Designers and developers etc are crucial. Mentors with good connections would be really nice. And of course donations would be nice, but really a charity project.

If Social Innovation Camp is able to help push your idea forward, do you have the time or desire to take ownership of it?

I can run the project afterwards but am also happy for others to do so.

This idea was submitted by Sam Collins.

Sam is a full time student until tomorrow afternoon (final exam). I am the founder of Tech Meetup which is a not-for-profit community movement to bring together the tech scene around Edinburgh, Glasgow and soon Newcastle and Aberdeen. I also work full time with Hedout, a mobile startup where I am the strategy/marketing/biz dev/finance team.

For fun Sam fixes things. Not chairs or tables, but real life things like the disparate tech scene in Scotland or the public transport systems – I’m also working on getting rid of wasteful paper like receipts, tickets, and business cards (stay tuned…).

5 responses

  1. Sicamp: Scotland » Six winning ideas for Social Innovation Camp! pings back:

    […] Fix the Freakin Buses The very simple idea behind this is to put all the bus timetable data into a searchable, accessible form and plot it on a map. It got the judges excited, however, because they saw its potential as a campaigning tool to highlight the places where’s a real demand for transport but no provision - a particular problem in rural areas. So the next stage of Fix the Freakin Buses might be to get users uploading the journeys they make but are poorly served by existing transport links to surface demand for new routes. Finally, the idea could incorporate ways for people to solve the transport problem themselves through using tools like Liftshare. […]

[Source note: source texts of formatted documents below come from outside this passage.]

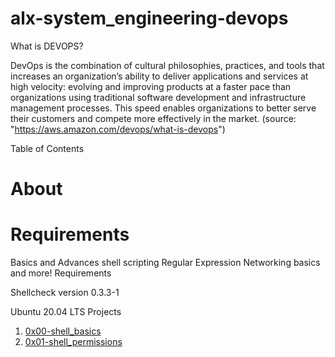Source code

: # alx-system_engineering-devops


What is DEVOPS?

DevOps is the combination of cultural philosophies, practices, and tools that increases an organization’s ability to deliver applications and services at high velocity: evolving and improving products at a faster pace than organizations using traditional software development and infrastructure management processes. This speed enables organizations to better serve their customers and compete more effectively in the market. (source: "https://aws.amazon.com/devops/what-is-devops")



Table of Contents

# About
# Requirements




Basics and Advances shell scripting
Regular Expression
Networking basics and more!
Requirements

Shellcheck version 0.3.3-1

Ubuntu 20.04 LTS
Projects

1. [0x00-shell_basics](https://github.com/Jadvdm/alx-system_engineering-devops/tree/master/0x00-shell_basics)
2. [0x01-shell_permissions](https://github.com/Jadvdm/alx-system_engineering-devops/tree/master/0x01-shell_permissions)
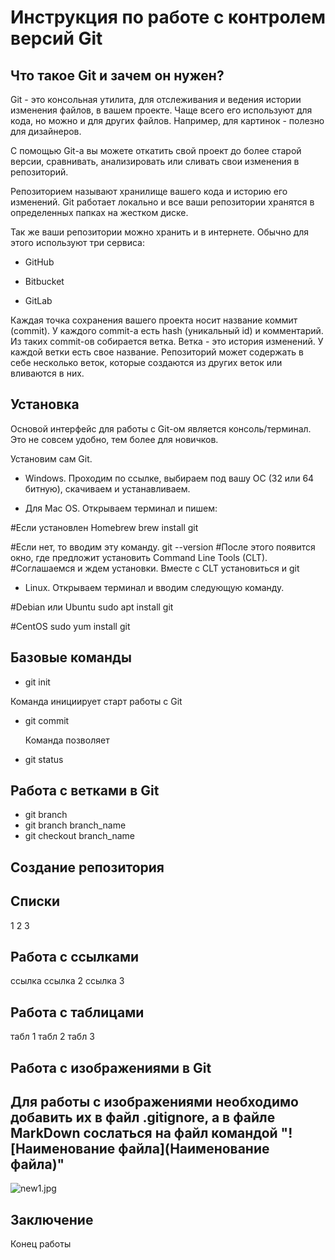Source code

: # Инструкция по работе с контролем версий Git

## Что такое Git и зачем он нужен?
Git - это консольная утилита, для отслеживания и ведения истории изменения файлов, в вашем проекте. Чаще всего его используют для кода, но можно и для других файлов. Например, для картинок - полезно для дизайнеров.

С помощью Git-a вы можете откатить свой проект до более старой версии, сравнивать, анализировать или сливать свои изменения в репозиторий.

Репозиторием называют хранилище вашего кода и историю его изменений. Git работает локально и все ваши репозитории хранятся в определенных папках на жестком диске.

Так же ваши репозитории можно хранить и в интернете. Обычно для этого используют три сервиса:

- GitHub

- Bitbucket

- GitLab

Каждая точка сохранения вашего проекта носит название коммит (commit). У каждого commit-a есть hash (уникальный id) и комментарий. Из таких commit-ов собирается ветка. Ветка - это история изменений. У каждой ветки есть свое название. Репозиторий может содержать в себе несколько веток, которые создаются из других веток или вливаются в них.

## Установка
Основой интерфейс для работы с Git-ом является консоль/терминал. Это не совсем удобно, тем более для новичков.

Установим сам Git.

* Windows. Проходим по ссылке, выбираем под вашу ОС (32 или 64 битную), скачиваем и устанавливаем.

* Для Mac OS. Открываем терминал и пишем:

#Если установлен Homebrew
brew install git

#Если нет, то вводим эту команду. 
git --version
#После этого появится окно, где предложит установить Command Line Tools (CLT).
#Соглашаемся и ждем установки. Вместе с CLT установиться и git

* Linux. Открываем терминал и вводим следующую команду.

#Debian или Ubuntu
sudo apt install git

#CentOS
sudo yum install git

## Базовые команды

* git init

Команда инициирует старт работы с   Git

* git commit

  Команда позволяет 
* git status

## Работа с ветками в Git

- git branch
- git branch branch_name
- git checkout branch_name

## Создание репозитория

## Списки
1
2
3


## Работа с ссылками
ссылка
ссылка 2
ссылка 3
## Работа с таблицами
табл 1
табл 2
табл 3

## Работа с изображениями в Git

## Для работы с изображениями необходимо добавить их в файл .gitignore, а в файле MarkDown сослаться на файл командой "![Наименование файла](Наименование файла)"
![new1.jpg](new1.jpg)



## Заключение
Конец работы
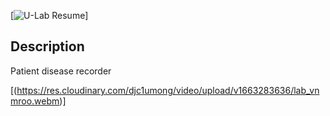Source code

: [![U-Lab Resume](https://res.cloudinary.com/djc1umong/image/upload/v1680315359/lab_login_lqkseu.png)]

## Description
Patient disease recorder


[(https://res.cloudinary.com/djc1umong/video/upload/v1663283636/lab_vnmroo.webm)]

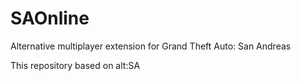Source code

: # SAOnline

Alternative multiplayer extension for Grand Theft Auto: San Andreas

This repository based on alt:SA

  2. Social Innovation Camp » Six winning ideas for Social Innovation Camp Scotland! pings back:

    […] Fix the Freakin Buses The very simple idea behind this is to put all the bus timetable data into a searchable, accessible form and plot it on a map. It got the judges excited, however, because they saw its potential as a campaigning tool to highlight the places where’s a real demand for transport but no provision - a particular problem in rural areas. So the next stage of Fix the Freakin Buses might be to get users uploading the journeys they make but are poorly served by existing transport links to surface demand for new routes. Finally, the idea could incorporate ways for people to solve the transport problem themselves through using tools like Liftshare. […]

  3. More on SI Camp « ALISS pings back:

    […] Fix the Freakin Buses : interesting points about: highlighting gaps in provision (esp. in rural areas – we have plenty of those); user experiences; providing a framework for users to canvas & build their own solutions. […]

  4. minty comments:

    I put this little site together a while back for Edinburgh buses

    http://hillviewroad.com/buses.html

    It’s very “alpha” and has plenty still to do (might not work in IE…).

    Move your mouse around the map and the route numbers at the top should highlight. Mouse over the route numbers and the route should be displayed.

    Click on a route number … most of the popup menu items don’t yet work, but this allows you to keep a route shown while you pan/zoom the map.

    It screen scraps the data from http://www.mybustracker.co.uk/ (the data they send the client for a single route is often more than the data you need to download to get the same amount of detail for *every* route in Edinburgh on my version, simply by cleaning up their data … which isn’t trivial).

    The data might be a little out of date now too. Plus the data on mybustracker had obvious errors in it that sometime show quite bizarre routes. Anyway - sharing it more in the hope it helps ideas flow around the original idea on sicamp.org

    You can get me if you email murray@ the hillview domain at the top.

  5. Nico Macdonald comments:

    I would be happy to privately share my correspondence with Transport for London around bus location information. I could also put you in touch with people at TfL working in this area.